The U.S. Court of Appeals for the Sixth Circuit held that, like the National Labor Relations Act (NLRA), the Fair Labor Standards Act (FLSA) does not provide a bar to arbitration agreements that contain a waiver of the right to bring a collective (or class) action.

As we discussed in an E-lert, earlier this year, in Epic Systems Corp. v. Lewis, the Supreme Court held that arbitration agreements containing waivers of the right to bring class or collective actions over employment-related disputes are enforceable under the Federal Arbitration Act (FAA). In so doing, the Court rejected the National Labor Relation Board’s position that such waivers violate the NLRA’s protections of employees’ rights to engage in concerted action.

While the FLSA specifically gives employees the right to bring a collective action, the Sixth Circuit in Gaffers v. Kelly Services, Inc. noted that the law does not require such action and that employees can waive that right by agreement.
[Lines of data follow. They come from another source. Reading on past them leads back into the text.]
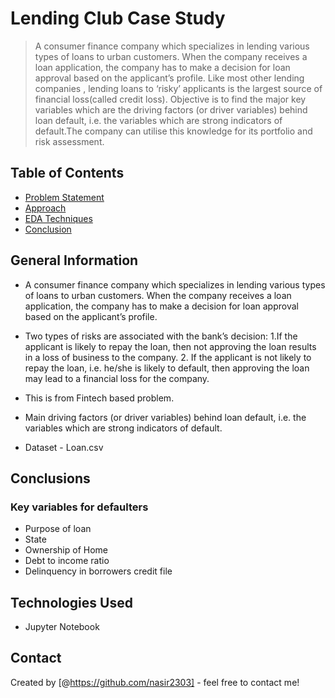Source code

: # Lending Club Case Study 
> A consumer finance company which specializes in lending various types of loans to urban customers. When the company receives a loan application, the company has to make a decision for loan approval based on the applicant’s profile.
Like most other lending companies , lending loans to ‘risky’ applicants is the largest source of financial loss(called credit loss).
Objective is to find the major key variables which are the driving factors (or driver variables) behind loan default, i.e. the variables which are strong indicators of default.The company can utilise this knowledge for its portfolio and risk assessment. 



## Table of Contents
* [Problem Statement](#general-information)
* [Approach](#technologies-used)
* [EDA Techniques](#conclusions)
* [Conclusion](#acknowledgements)

<!-- You can include any other section that is pertinent to your problem -->

## General Information
- A consumer finance company which specializes in lending various types of loans to urban customers. When the company receives a loan application, the company has to make a decision for loan approval based on the applicant’s profile.
- Two types of risks are associated with the bank’s decision:
	1.If the applicant is likely to repay the loan, then not approving the loan results in a loss of business to the company.
	2. If the applicant is not likely to repay the loan, i.e. he/she is likely to default, then approving the loan may lead to a financial loss for the company.

- This is from Fintech based problem.
- Main driving factors (or driver variables) behind loan default, i.e. the variables which are strong indicators of default.
- Dataset - Loan.csv

<!-- You don't have to answer all the questions - just the ones relevant to your project. -->

## Conclusions 
### Key variables for defaulters
- Purpose of loan
- State
- Ownership of Home
- Debt to income ratio
- Delinquency in borrowers credit file 

<!-- You don't have to answer all the questions - just the ones relevant to your project. -->


## Technologies Used
- Jupyter Notebook 

<!-- As the libraries versions keep on changing, it is recommended to mention the version of library used in this project -->




## Contact
Created by [@https://github.com/nasir2303] - feel free to contact me!


<!-- Optional -->
<!-- ## License -->
<!-- This project is open source and available under the [... License](). -->

<!-- You don't have to include all sections - just the one's relevant to your project -->

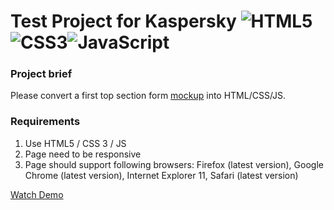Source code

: # Test Project for Kaspersky ![HTML5](https://img.shields.io/badge/-HTML5-e54c21?style=for-the-badge&logo=HTML5&logoColor=white)![CSS3](https://img.shields.io/badge/-CSS3-264de4?style=for-the-badge&logo=CSS3&logoColor=white)![JavaScript](https://img.shields.io/badge/-JavaScript-F9DC3E?style=for-the-badge&logo=JavaScript&logoColor=black)
### Project brief 
Please convert a first top section form [mockup](https://www.figma.com/file/Nbloz1JiBNlRCVT3cvupmN/Test-Project-for-HR?node-id=0%3A1) into HTML/CSS/JS.

### Requirements 
1. Use HTML5 / CSS 3 / JS 
2. Page need to be responsive 
3. Page should support following browsers: Firefox (latest version), Google Chrome (latest version), Internet Explorer 11, Safari (latest version) 

[Watch Demo](https://kaspersky-test-project.netlify.app/)
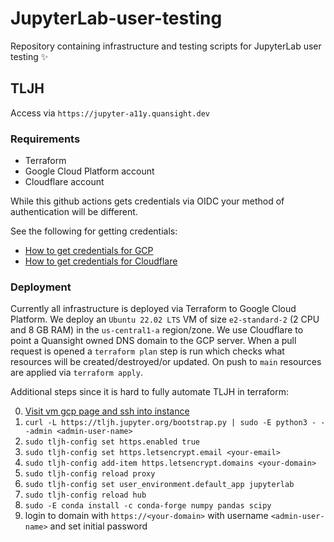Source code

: # JupyterLab-user-testing
Repository containing infrastructure and testing scripts for JupyterLab user testing ✨

## TLJH

Access via `https://jupyter-a11y.quansight.dev`

### Requirements

 - Terraform
 - Google Cloud Platform account
 - Cloudflare account

While this github actions gets credentials via OIDC your method of
authentication will be different. 

See the following for getting credentials:
 - [How to get credentials for GCP](https://registry.terraform.io/providers/hashicorp/google/latest/docs/guides/getting_started)
 - [How to get credentials for Cloudflare](https://registry.terraform.io/providers/cloudflare/cloudflare/latest/docs)

### Deployment

Currently all infrastructure is deployed via Terraform to Google Cloud
Platform. We deploy an `Ubuntu 22.02 LTS` VM of size `e2-standard-2`
(2 CPU and 8 GB RAM) in the `us-central1-a` region/zone. We use
Cloudflare to point a Quansight owned DNS domain to the GCP
server. When a pull request is opened a `terraform plan` step is run
which checks what resources will be created/destroyed/or updated. On
push to `main` resources are applied via `terraform apply`.

Additional steps since it is hard to fully automate TLJH in terraform:

0. [Visit vm gcp page and ssh into instance](https://console.cloud.google.com/compute/instances)
1. `curl -L https://tljh.jupyter.org/bootstrap.py | sudo -E python3 - --admin <admin-user-name>`
2. `sudo tljh-config set https.enabled true`
3. `sudo tljh-config set https.letsencrypt.email <your-email>`
4. `sudo tljh-config add-item https.letsencrypt.domains <your-domain>`
5. `sudo tljh-config reload proxy`
6. `sudo tljh-config set user_environment.default_app jupyterlab`
7. `sudo tljh-config reload hub`
8. `sudo -E conda install -c conda-forge numpy pandas scipy`
9. login to domain with `https://<your-domain>` with username `<admin-user-name>` and set initial password




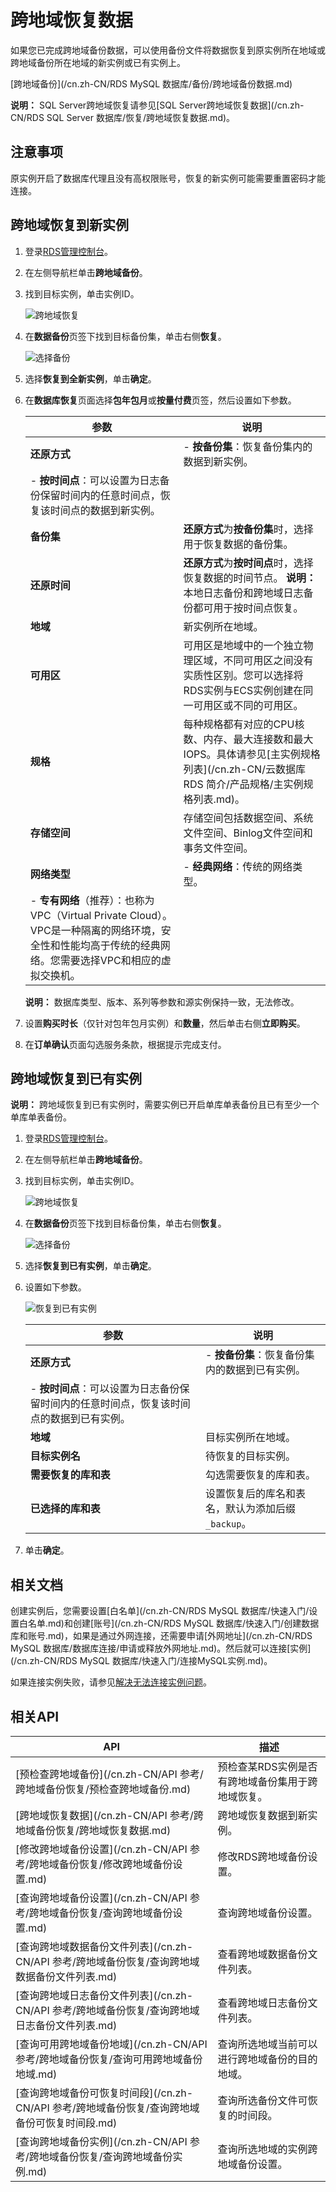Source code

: # 跨地域恢复数据

如果您已完成跨地域备份数据，可以使用备份文件将数据恢复到原实例所在地域或跨地域备份所在地域的新实例或已有实例上。

[跨地域备份](/cn.zh-CN/RDS MySQL 数据库/备份/跨地域备份数据.md)

**说明：** SQL Server跨地域恢复请参见[SQL Server跨地域恢复数据](/cn.zh-CN/RDS SQL Server 数据库/恢复/跨地域恢复数据.md)。

## 注意事项

原实例开启了数据库代理且没有高权限账号，恢复的新实例可能需要重置密码才能连接。

## 跨地域恢复到新实例

1.  登录[RDS管理控制台](https://rds.console.aliyun.com/)。

2.  在左侧导航栏单击**跨地域备份**。

3.  找到目标实例，单击实例ID。

    ![跨地域恢复](https://static-aliyun-doc.oss-accelerate.aliyuncs.com/assets/img/zh-CN/2030404061/p48557.png)

4.  在**数据备份**页签下找到目标备份集，单击右侧**恢复**。

    ![选择备份](https://static-aliyun-doc.oss-accelerate.aliyuncs.com/assets/img/zh-CN/6313729951/p48558.png)

5.  选择**恢复到全新实例**，单击**确定**。

6.  在**数据库恢复**页面选择**包年包月**或**按量付费**页签，然后设置如下参数。

    |参数|说明|
    |--|--|
    |**还原方式**|    -   **按备份集**：恢复备份集内的数据到新实例。
    -   **按时间点**：可以设置为日志备份保留时间内的任意时间点，恢复该时间点的数据到新实例。 |
    |**备份集**|**还原方式**为**按备份集**时，选择用于恢复数据的备份集。|
    |**还原时间**|**还原方式**为**按时间点**时，选择恢复数据的时间节点。 **说明：** 本地日志备份和跨地域日志备份都可用于按时间点恢复。 |
    |**地域**|新实例所在地域。|
    |**可用区**|可用区是地域中的一个独立物理区域，不同可用区之间没有实质性区别。您可以选择将RDS实例与ECS实例创建在同一可用区或不同的可用区。|
    |**规格**|每种规格都有对应的CPU核数、内存、最大连接数和最大IOPS。具体请参见[主实例规格列表](/cn.zh-CN/云数据库 RDS 简介/产品规格/主实例规格列表.md)。|
    |**存储空间**|存储空间包括数据空间、系统文件空间、Binlog文件空间和事务文件空间。|
    |**网络类型**|    -   **经典网络**：传统的网络类型。
    -   **专有网络**（推荐）：也称为VPC（Virtual Private Cloud）。VPC是一种隔离的网络环境，安全性和性能均高于传统的经典网络。您需要选择VPC和相应的虚拟交换机。 |

    **说明：** 数据库类型、版本、系列等参数和源实例保持一致，无法修改。

7.  设置**购买时长**（仅针对包年包月实例）和**数量**，然后单击右侧**立即购买**。

8.  在**订单确认**页面勾选服务条款，根据提示完成支付。


## 跨地域恢复到已有实例

**说明：** 跨地域恢复到已有实例时，需要实例已开启单库单表备份且已有至少一个单库单表备份。

1.  登录[RDS管理控制台](https://rds.console.aliyun.com/)。

2.  在左侧导航栏单击**跨地域备份**。

3.  找到目标实例，单击实例ID。

    ![跨地域恢复](https://static-aliyun-doc.oss-accelerate.aliyuncs.com/assets/img/zh-CN/2030404061/p48557.png)

4.  在**数据备份**页签下找到目标备份集，单击右侧**恢复**。

    ![选择备份](https://static-aliyun-doc.oss-accelerate.aliyuncs.com/assets/img/zh-CN/6313729951/p48558.png)

5.  选择**恢复到已有实例**，单击**确定**。

6.  设置如下参数。

    ![恢复到已有实例](https://static-aliyun-doc.oss-accelerate.aliyuncs.com/assets/img/zh-CN/6313729951/p101239.png)

    |参数|说明|
    |--|--|
    |**还原方式**|    -   **按备份集**：恢复备份集内的数据到已有实例。
    -   **按时间点**：可以设置为日志备份保留时间内的任意时间点，恢复该时间点的数据到已有实例。 |
    |**地域**|目标实例所在地域。|
    |**目标实例名**|待恢复的目标实例。|
    |**需要恢复的库和表**|勾选需要恢复的库和表。|
    |**已选择的库和表**|设置恢复后的库名和表名，默认为添加后缀`_backup`。|

7.  单击**确定**。


## 相关文档

创建实例后，您需要设置[白名单](/cn.zh-CN/RDS MySQL 数据库/快速入门/设置白名单.md)和创建[账号](/cn.zh-CN/RDS MySQL 数据库/快速入门/创建数据库和账号.md)，如果是通过外网连接，还需要申请[外网地址](/cn.zh-CN/RDS MySQL 数据库/数据库连接/申请或释放外网地址.md)。然后就可以连接[实例](/cn.zh-CN/RDS MySQL 数据库/快速入门/连接MySQL实例.md)。

如果连接实例失败，请参见[解决无法连接实例问题](/cn.zh-CN/常见问题/连接/网络/解决无法连接RDS实例的问题.md)。

## 相关API

|API|描述|
|---|--|
|[预检查跨地域备份](/cn.zh-CN/API 参考/跨地域备份恢复/预检查跨地域备份.md)|预检查某RDS实例是否有跨地域备份集用于跨地域恢复。|
|[跨地域恢复数据](/cn.zh-CN/API 参考/跨地域备份恢复/跨地域恢复数据.md)|跨地域恢复数据到新实例。|
|[修改跨地域备份设置](/cn.zh-CN/API 参考/跨地域备份恢复/修改跨地域备份设置.md)|修改RDS跨地域备份设置。|
|[查询跨地域备份设置](/cn.zh-CN/API 参考/跨地域备份恢复/查询跨地域备份设置.md)|查询跨地域备份设置。|
|[查询跨地域数据备份文件列表](/cn.zh-CN/API 参考/跨地域备份恢复/查询跨地域数据备份文件列表.md)|查看跨地域数据备份文件列表。|
|[查询跨地域日志备份文件列表](/cn.zh-CN/API 参考/跨地域备份恢复/查询跨地域日志备份文件列表.md)|查看跨地域日志备份文件列表。|
|[查询可用跨地域备份地域](/cn.zh-CN/API 参考/跨地域备份恢复/查询可用跨地域备份地域.md)|查询所选地域当前可以进行跨地域备份的目的地域。|
|[查询跨地域备份可恢复时间段](/cn.zh-CN/API 参考/跨地域备份恢复/查询跨地域备份可恢复时间段.md)|查询所选备份文件可恢复的时间段。|
|[查询跨地域备份实例](/cn.zh-CN/API 参考/跨地域备份恢复/查询跨地域备份实例.md)|查询所选地域的实例跨地域备份设置。|

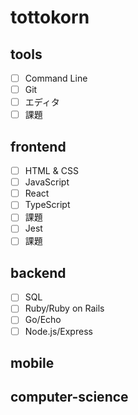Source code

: # tottokorn

## tools

- [ ] Command Line
- [ ] Git
- [ ] エディタ
- [ ] 課題

## frontend

- [ ] HTML & CSS
- [ ] JavaScript
- [ ] React
- [ ] TypeScript
- [ ] 課題
- [ ] Jest
- [ ] 課題

## backend

- [ ] SQL
- [ ] Ruby/Ruby on Rails
- [ ] Go/Echo
- [ ] Node.js/Express

## mobile

## computer-science
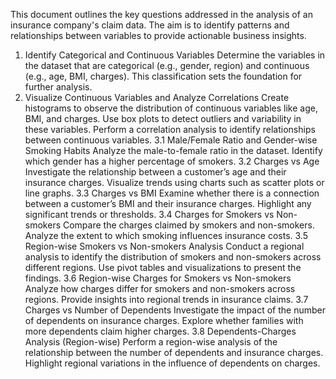 This document outlines the key questions addressed in the analysis of an insurance company's claim data. The aim is to identify patterns and relationships between variables to provide actionable business insights.

1. Identify Categorical and Continuous Variables
Determine the variables in the dataset that are categorical (e.g., gender, region) and continuous (e.g., age, BMI, charges).
This classification sets the foundation for further analysis. <break>
2. Visualize Continuous Variables and Analyze Correlations
Create histograms to observe the distribution of continuous variables like age, BMI, and charges.
Use box plots to detect outliers and variability in these variables.
Perform a correlation analysis to identify relationships between continuous variables.
3.1 Male/Female Ratio and Gender-wise Smoking Habits
Analyze the male-to-female ratio in the dataset.
Identify which gender has a higher percentage of smokers.
3.2 Charges vs Age
Investigate the relationship between a customer’s age and their insurance charges.
Visualize trends using charts such as scatter plots or line graphs.
3.3 Charges vs BMI
Examine whether there is a connection between a customer’s BMI and their insurance charges.
Highlight any significant trends or thresholds.
3.4 Charges for Smokers vs Non-smokers
Compare the charges claimed by smokers and non-smokers.
Analyze the extent to which smoking influences insurance costs.
3.5 Region-wise Smokers vs Non-smokers Analysis
Conduct a regional analysis to identify the distribution of smokers and non-smokers across different regions.
Use pivot tables and visualizations to present the findings.
3.6 Region-wise Charges for Smokers vs Non-smokers
Analyze how charges differ for smokers and non-smokers across regions.
Provide insights into regional trends in insurance claims.
3.7 Charges vs Number of Dependents
Investigate the impact of the number of dependents on insurance charges.
Explore whether families with more dependents claim higher charges.
3.8 Dependents-Charges Analysis (Region-wise)
Perform a region-wise analysis of the relationship between the number of dependents and insurance charges.
Highlight regional variations in the influence of dependents on charges.
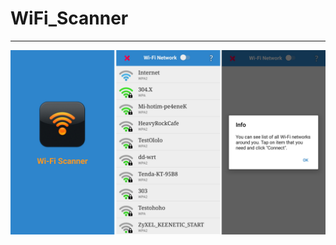 # WiFi_Scanner
________________________________________________________________________
![alt text](https://github.com/Max-Tkachenko/WiFi_Scanner/blob/master/screenshots/screenshot.png)
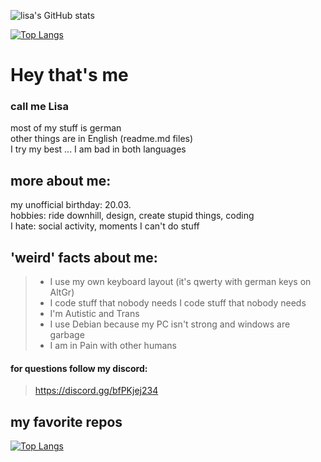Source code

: ![lisa's GitHub stats](https://github-readme-stats.vercel.app/api?username=allstergamer&show_icons=true&text_color=8350cc&title_color=d785f2&bg_color=0D1117&icon_color=490161)

[![Top Langs](https://github-readme-stats.vercel.app/api/top-langs/?username=allstergamer&layout=compact&text_color=8350cc&title_color=d785f2&bg_color=0D1117&icon_color=490161)](https://github.com/anuraghazra/github-readme-stats)

# Hey that's me<br>
### call me Lisa<br>
most of my stuff is german<br>
other things are in English (readme.md files)<br>
I try my best ... I am bad in both languages<br>

## more about me:<br>
my unofficial birthday: 20.03.<br>
hobbies: ride downhill, design, create stupid things, coding <br>
I hate: social activity, moments I can't do stuff <br>

## 'weird' facts about me: 
> - I use my own keyboard layout (it's  qwerty with german keys on AltGr)
> - I code stuff  that nobody needs I code stuff that nobody needs
> - I'm Autistic and Trans 
> - I use Debian because my PC isn't strong and windows are garbage 
> - I am in Pain with other humans

#### for questions follow my discord:
> https://discord.gg/bfPKjej234


## my favorite repos
[![Top Langs](https://github-readme-stats.vercel.app/api/top-langs/?username=allstergamer&exclude_repo=software-start,my-keyboard-layout&layout=compact&text_color=8350cc&title_color=d785f2&bg_color=0D1117&icon_color=490161)](https://github.com/anuraghazra/github-readme-stats)
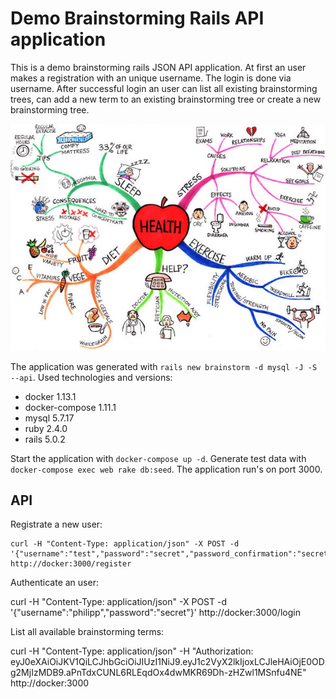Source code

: # Demo Brainstorming Rails API application

This is a demo brainstorming rails JSON API application. At first an user makes a registration with an unique username. The login is done via username. After successful login an user can list all existing brainstorming trees, can add a new term to an existing brainstorming tree or create a new brainstorming tree.

![Kiku](doc/images/health.jpg)

The application was generated with `rails new brainstorm -d mysql -J -S --api`. Used technologies and versions:

* docker 1.13.1
* docker-compose 1.11.1
* mysql 5.7.17
* ruby 2.4.0
* rails 5.0.2

Start the application with `docker-compose up -d`. Generate test data with `docker-compose exec web rake db:seed`. The application run's on port 3000.

## API

Registrate a new user:

    curl -H "Content-Type: application/json" -X POST -d '{"username":"test","password":"secret","password_confirmation":"secret"}' http://docker:3000/register

Authenticate an user:

   curl -H "Content-Type: application/json" -X POST -d '{"username":"philipp","password":"secret"}' http://docker:3000/login 

List all available brainstorming terms:

   curl -H "Content-Type: application/json" -H "Authorization: eyJ0eXAiOiJKV1QiLCJhbGciOiJIUzI1NiJ9.eyJ1c2VyX2lkIjoxLCJleHAiOjE0ODg2MjIzMDB9.aPnTdxCUNL6RLEqdOx4dwMKR69Dh-zHZwl1MSnfu4NE" http://docker:3000
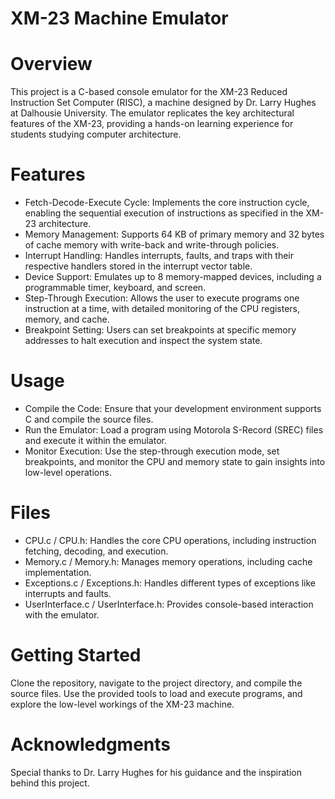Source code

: # XM-23 Machine Emulator

# Overview
This project is a C-based console emulator for the XM-23 Reduced Instruction Set Computer (RISC), a machine designed by Dr. Larry Hughes at Dalhousie University. The emulator replicates the key architectural features of the XM-23, providing a hands-on learning experience for students studying computer architecture.

# Features
- Fetch-Decode-Execute Cycle: Implements the core instruction cycle, enabling the sequential execution of instructions as specified in the XM-23 architecture.
- Memory Management: Supports 64 KB of primary memory and 32 bytes of cache memory with write-back and write-through policies.
- Interrupt Handling: Handles interrupts, faults, and traps with their respective handlers stored in the interrupt vector table.
- Device Support: Emulates up to 8 memory-mapped devices, including a programmable timer, keyboard, and screen.
- Step-Through Execution: Allows the user to execute programs one instruction at a time, with detailed monitoring of the CPU registers, memory, and cache.
- Breakpoint Setting: Users can set breakpoints at specific memory addresses to halt execution and inspect the system state.

# Usage
- Compile the Code: Ensure that your development environment supports C and compile the source files.
- Run the Emulator: Load a program using Motorola S-Record (SREC) files and execute it within the emulator.
- Monitor Execution: Use the step-through execution mode, set breakpoints, and monitor the CPU and memory state to gain insights into low-level operations.

# Files
- CPU.c / CPU.h: Handles the core CPU operations, including instruction fetching, decoding, and execution.
- Memory.c / Memory.h: Manages memory operations, including cache implementation.
- Exceptions.c / Exceptions.h: Handles different types of exceptions like interrupts and faults.
- UserInterface.c / UserInterface.h: Provides console-based interaction with the emulator.

# Getting Started
Clone the repository, navigate to the project directory, and compile the source files. Use the provided tools to load and execute programs, and explore the low-level workings of the XM-23 machine.

# Acknowledgments
Special thanks to Dr. Larry Hughes for his guidance and the inspiration behind this project.

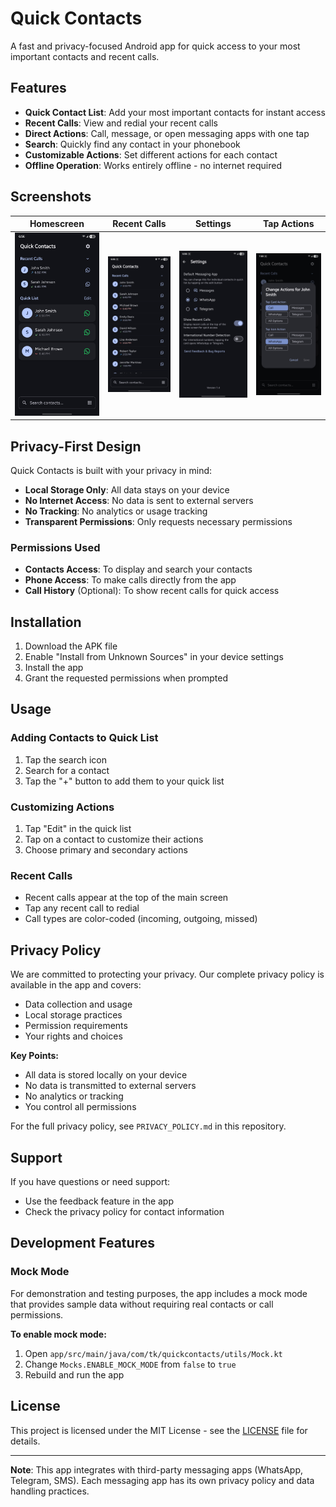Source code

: # Quick Contacts

A fast and privacy-focused Android app for quick access to your most important contacts and recent calls.

## Features

- **Quick Contact List**: Add your most important contacts for instant access
- **Recent Calls**: View and redial your recent calls
- **Direct Actions**: Call, message, or open messaging apps with one tap
- **Search**: Quickly find any contact in your phonebook
- **Customizable Actions**: Set different actions for each contact
- **Offline Operation**: Works entirely offline - no internet required

## Screenshots

| Homescreen | Recent Calls | Settings | Tap Actions |
|------------|--------------|----------|-------------|
| ![Homescreen](screenshots/homescreen.jpg) | ![Recent Calls](screenshots/recent-calls.jpg) | ![Settings](screenshots/settings.jpg) | ![Tap Actions](screenshots/tap-actions.jpg) |

## Privacy-First Design

Quick Contacts is built with your privacy in mind:

- **Local Storage Only**: All data stays on your device
- **No Internet Access**: No data is sent to external servers
- **No Tracking**: No analytics or usage tracking
- **Transparent Permissions**: Only requests necessary permissions

### Permissions Used

- **Contacts Access**: To display and search your contacts
- **Phone Access**: To make calls directly from the app
- **Call History** (Optional): To show recent calls for quick access

## Installation

1. Download the APK file
2. Enable "Install from Unknown Sources" in your device settings
3. Install the app
4. Grant the requested permissions when prompted

## Usage

### Adding Contacts to Quick List
1. Tap the search icon
2. Search for a contact
3. Tap the "+" button to add them to your quick list

### Customizing Actions
1. Tap "Edit" in the quick list
2. Tap on a contact to customize their actions
3. Choose primary and secondary actions

### Recent Calls
- Recent calls appear at the top of the main screen
- Tap any recent call to redial
- Call types are color-coded (incoming, outgoing, missed)

## Privacy Policy

We are committed to protecting your privacy. Our complete privacy policy is available in the app and covers:

- Data collection and usage
- Local storage practices
- Permission requirements
- Your rights and choices

**Key Points:**
- All data is stored locally on your device
- No data is transmitted to external servers
- No analytics or tracking
- You control all permissions

For the full privacy policy, see `PRIVACY_POLICY.md` in this repository.

## Support

If you have questions or need support:
- Use the feedback feature in the app
- Check the privacy policy for contact information

## Development Features

### Mock Mode

For demonstration and testing purposes, the app includes a mock mode that provides sample data without requiring real contacts or call permissions.

**To enable mock mode:**
1. Open `app/src/main/java/com/tk/quickcontacts/utils/Mock.kt`
2. Change `Mocks.ENABLE_MOCK_MODE` from `false` to `true`
3. Rebuild and run the app

## License

This project is licensed under the MIT License - see the [LICENSE](LICENSE) file for details.

---

**Note**: This app integrates with third-party messaging apps (WhatsApp, Telegram, SMS). Each messaging app has its own privacy policy and data handling practices. 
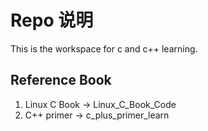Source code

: # Repo 说明
This is the workspace for c and c++ learning.

## Reference Book
1. Linux C Book -> Linux_C_Book_Code
2. C++ primer -> c_plus_primer_learn
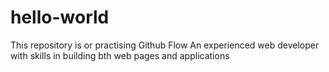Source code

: # hello-world
This repository is or practising Github Flow
An experienced web developer with skills in building bth web pages and applications 
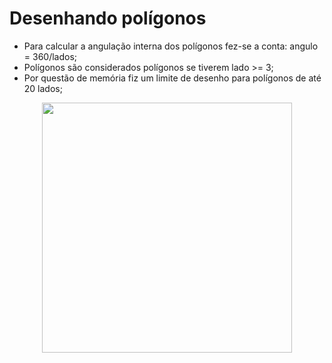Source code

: # Desenhando polígonos
* Para calcular a angulação interna dos polígonos fez-se a conta: angulo = 360/lados;
* Polígonos são considerados polígonos se tiverem lado >= 3;
* Por questão de memória fiz um limite de desenho para polígonos de até 20 lados;

<p align = 'center'>
<img width = '400' src = 'assets/ezgif.com-gif-maker (1).gif'> 
</p>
Relying on Epic Systems, the Sixth Circuit found that the FLSA does not contain “clear and manifest” congressional intent to make arbitration agreements unenforceable, as required by the FAA. The Sixth Circuit found no policy arguments to rule otherwise, and further rejected the employee’s argument that the FAA’s savings clause, which allows courts to refuse to enforce arbitration agreements based on law or equity grounds, was applicable here, given the Supreme Court’s rejection of the same argument under the NLRA.